#### [What this task involves]
Print, word for word, the opening line of the data below and every line after it through the line that contains "## 1.0.0-beta.0", but not the pictures.

-------- Supplied entries

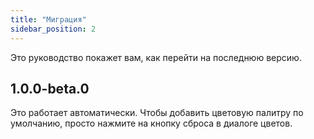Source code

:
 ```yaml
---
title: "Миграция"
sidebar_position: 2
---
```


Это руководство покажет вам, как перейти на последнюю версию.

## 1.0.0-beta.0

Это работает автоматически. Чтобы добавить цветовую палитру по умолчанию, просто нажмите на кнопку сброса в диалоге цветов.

----------------

#### [Answer below]
Source code

:
 ```yaml
---
title: "Миграция"
sidebar_position: 2
---
```


Это руководство покажет вам, как перейти на последнюю версию.

## 1.0.0-beta.0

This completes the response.